Charlotte School #8 was known as the Mutton Hill School
In this article we identify Charlotte School #8, aka the Mutton Hill School, located on the west side of Route 7 (Ethan Allen Highway), just north of the entrance to the Charlotte Park & Wildlife Refuge.
The house still stands, partially hidden by hedges and trees, and is incorporated into a home.
The district itself was oddly shaped —narrow and almost rectangular — generally serving families along a portion of the Route 7 corridor; bounded by the ridge to the west, and McCabe’s Brook to the east.
Of note is the home of Mrs. Sylvia (Martin) Cutter (in town grid 78). She was born Sept. 29, 1788, and is credited with being the first female born in the town of Charlotte.
Videos produced in Vermont in past years, from “Vermont Memories I-III” in the 1990s through the 2015 “Life in Series” covering each Vermont county’s history in the early 20th Century, preserve nostalgic memories people felt for their one-room schoolhouse experiences.
Schools have evolved over the last 100 years; but whether beneficial is an issue being debated. Why do many believe that important elements of education were sacrificed in the press to consolidate the district schools, and subsequently town schools into larger districts?
“The difference between yesterday’s schoolhouse and that of today might seem to be merely the difference between two kinds of architecture and the difference of size. The real difference, however, is the simple difference between yesterday and today, and the way we live it. Education, like modern everyday life, has suddenly become regarded as a means of making more money. Startling as it sounds, life’s values have become all too linked with the dollar, and the diploma is openly regarded as a guaranteed bank account,” Eric Sloane writes in The Little Red Schoolhouse. “It seems worthwhile reviving any kind of spirit at all in this modern world so starved for lore and lacking in individual spirit: classrooms now have become more like business offices than halls of learning.”
Unfortunately, this seems valid when college and education administrators promote the notion that only a person with a degree can get a respectable good-paying job. That the education institution is ill informed is outlined in multiple articles decrying graduates’ difficulty in finding the expected employment, while meantime drowning in debt. It would be unnecessary to forgive student loan debt if the promised financial rewards were tangible. Colleges, many hoarding billion-dollar endowments, seem disinclined to support students financially; and the government response is to hand out more loans and grants like alms. Effectively this makes today’s scholars the conduit enabling colleges to feed from the federal trough.
While many disciplines do require advanced education, Robert Fulghum suggests it is not always necessary for success, and concludes in All I Really Need to Know, I Learned in Kindergarten, “Too much high-content information, and I get the existential willies. I keep sputtering out at intersections where life choices must be made and I either know too much or not enough. … Wisdom was not at the top of the graduate-school mountain, but there in the sandpile …”

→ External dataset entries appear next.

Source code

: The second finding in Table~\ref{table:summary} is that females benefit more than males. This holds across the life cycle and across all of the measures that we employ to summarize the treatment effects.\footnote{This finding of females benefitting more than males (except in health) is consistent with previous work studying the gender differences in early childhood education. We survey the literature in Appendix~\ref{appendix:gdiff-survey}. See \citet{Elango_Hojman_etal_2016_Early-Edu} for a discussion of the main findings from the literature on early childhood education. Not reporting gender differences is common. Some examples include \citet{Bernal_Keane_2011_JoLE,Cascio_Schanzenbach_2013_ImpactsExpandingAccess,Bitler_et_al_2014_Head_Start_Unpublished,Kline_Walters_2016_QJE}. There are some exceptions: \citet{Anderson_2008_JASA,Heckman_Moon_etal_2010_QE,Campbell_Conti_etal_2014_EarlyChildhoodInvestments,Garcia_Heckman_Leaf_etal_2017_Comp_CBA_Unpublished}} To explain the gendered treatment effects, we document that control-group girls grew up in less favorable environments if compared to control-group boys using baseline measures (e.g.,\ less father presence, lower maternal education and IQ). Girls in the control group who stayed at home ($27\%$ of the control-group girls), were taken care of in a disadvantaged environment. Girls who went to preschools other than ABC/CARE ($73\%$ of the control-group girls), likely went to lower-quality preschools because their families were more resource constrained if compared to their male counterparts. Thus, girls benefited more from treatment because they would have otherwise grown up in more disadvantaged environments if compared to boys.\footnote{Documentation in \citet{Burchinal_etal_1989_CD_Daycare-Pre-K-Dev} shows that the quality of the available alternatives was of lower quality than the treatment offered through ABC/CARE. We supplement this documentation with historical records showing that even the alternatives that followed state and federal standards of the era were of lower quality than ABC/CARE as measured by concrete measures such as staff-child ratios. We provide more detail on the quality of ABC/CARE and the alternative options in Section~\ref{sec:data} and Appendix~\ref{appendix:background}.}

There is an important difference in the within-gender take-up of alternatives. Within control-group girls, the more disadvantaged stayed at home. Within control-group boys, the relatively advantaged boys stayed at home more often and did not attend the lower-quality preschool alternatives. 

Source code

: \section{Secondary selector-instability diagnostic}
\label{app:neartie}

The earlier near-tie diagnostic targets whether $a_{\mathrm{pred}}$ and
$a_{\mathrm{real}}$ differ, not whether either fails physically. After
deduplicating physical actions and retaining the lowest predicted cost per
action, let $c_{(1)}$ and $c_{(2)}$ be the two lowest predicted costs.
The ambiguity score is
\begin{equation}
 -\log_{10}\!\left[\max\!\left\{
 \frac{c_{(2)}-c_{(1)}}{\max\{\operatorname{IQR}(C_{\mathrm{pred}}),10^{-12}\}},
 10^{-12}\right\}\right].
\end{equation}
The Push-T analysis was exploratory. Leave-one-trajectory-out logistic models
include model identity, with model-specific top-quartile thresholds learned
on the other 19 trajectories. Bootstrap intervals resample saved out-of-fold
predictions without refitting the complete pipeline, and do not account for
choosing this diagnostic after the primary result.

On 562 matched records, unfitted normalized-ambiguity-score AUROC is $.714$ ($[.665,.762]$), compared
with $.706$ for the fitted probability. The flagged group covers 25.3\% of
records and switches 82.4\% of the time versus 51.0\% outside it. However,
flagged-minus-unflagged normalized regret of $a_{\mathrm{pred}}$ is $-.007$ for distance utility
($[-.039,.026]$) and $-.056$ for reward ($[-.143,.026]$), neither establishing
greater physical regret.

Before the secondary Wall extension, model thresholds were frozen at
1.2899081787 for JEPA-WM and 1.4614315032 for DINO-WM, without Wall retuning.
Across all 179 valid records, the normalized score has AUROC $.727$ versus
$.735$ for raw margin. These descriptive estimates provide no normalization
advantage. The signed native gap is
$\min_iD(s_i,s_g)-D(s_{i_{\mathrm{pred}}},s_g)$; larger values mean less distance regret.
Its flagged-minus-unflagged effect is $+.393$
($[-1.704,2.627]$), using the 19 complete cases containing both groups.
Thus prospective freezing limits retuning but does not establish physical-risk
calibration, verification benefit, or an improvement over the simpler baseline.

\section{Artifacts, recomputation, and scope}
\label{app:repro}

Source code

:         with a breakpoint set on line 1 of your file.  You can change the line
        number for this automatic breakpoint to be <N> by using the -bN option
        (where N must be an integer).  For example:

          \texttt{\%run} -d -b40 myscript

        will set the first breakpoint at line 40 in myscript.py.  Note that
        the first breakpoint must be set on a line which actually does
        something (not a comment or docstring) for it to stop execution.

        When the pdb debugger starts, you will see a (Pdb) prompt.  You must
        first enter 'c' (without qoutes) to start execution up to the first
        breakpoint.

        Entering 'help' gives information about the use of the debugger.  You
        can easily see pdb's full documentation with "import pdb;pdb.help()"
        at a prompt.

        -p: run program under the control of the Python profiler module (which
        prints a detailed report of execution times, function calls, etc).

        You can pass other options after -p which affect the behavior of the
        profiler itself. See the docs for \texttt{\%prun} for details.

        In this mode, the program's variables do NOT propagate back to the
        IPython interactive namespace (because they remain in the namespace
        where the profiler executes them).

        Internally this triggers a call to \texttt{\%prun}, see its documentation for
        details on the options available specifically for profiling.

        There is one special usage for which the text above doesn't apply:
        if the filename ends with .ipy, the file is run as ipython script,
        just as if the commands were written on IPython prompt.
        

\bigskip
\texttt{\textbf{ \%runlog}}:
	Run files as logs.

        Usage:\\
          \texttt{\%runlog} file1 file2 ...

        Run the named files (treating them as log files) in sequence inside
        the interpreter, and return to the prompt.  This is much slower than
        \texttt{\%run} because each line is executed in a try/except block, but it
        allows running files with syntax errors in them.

Individuals often get caught up in “the grass is always greener” syndrome, Henry Miller argued in 1936, almost 100 years ago: “The dilemma in which we find ourselves today is that no matter how much we increase the purchasing power of the wage-earner he never has enough. … Men imagine that they need money, that if they had it they could satisfy their desires, cure their ills, insure their old age, and so on. Nothing could be farther from the truth. … The worker thinks he would be better off if he were running the factory; the owner of the factory thinks he would be better off if he were a financier; and the financier knows he would be better off if he were to clean out of the bloody mess and living the simple life.”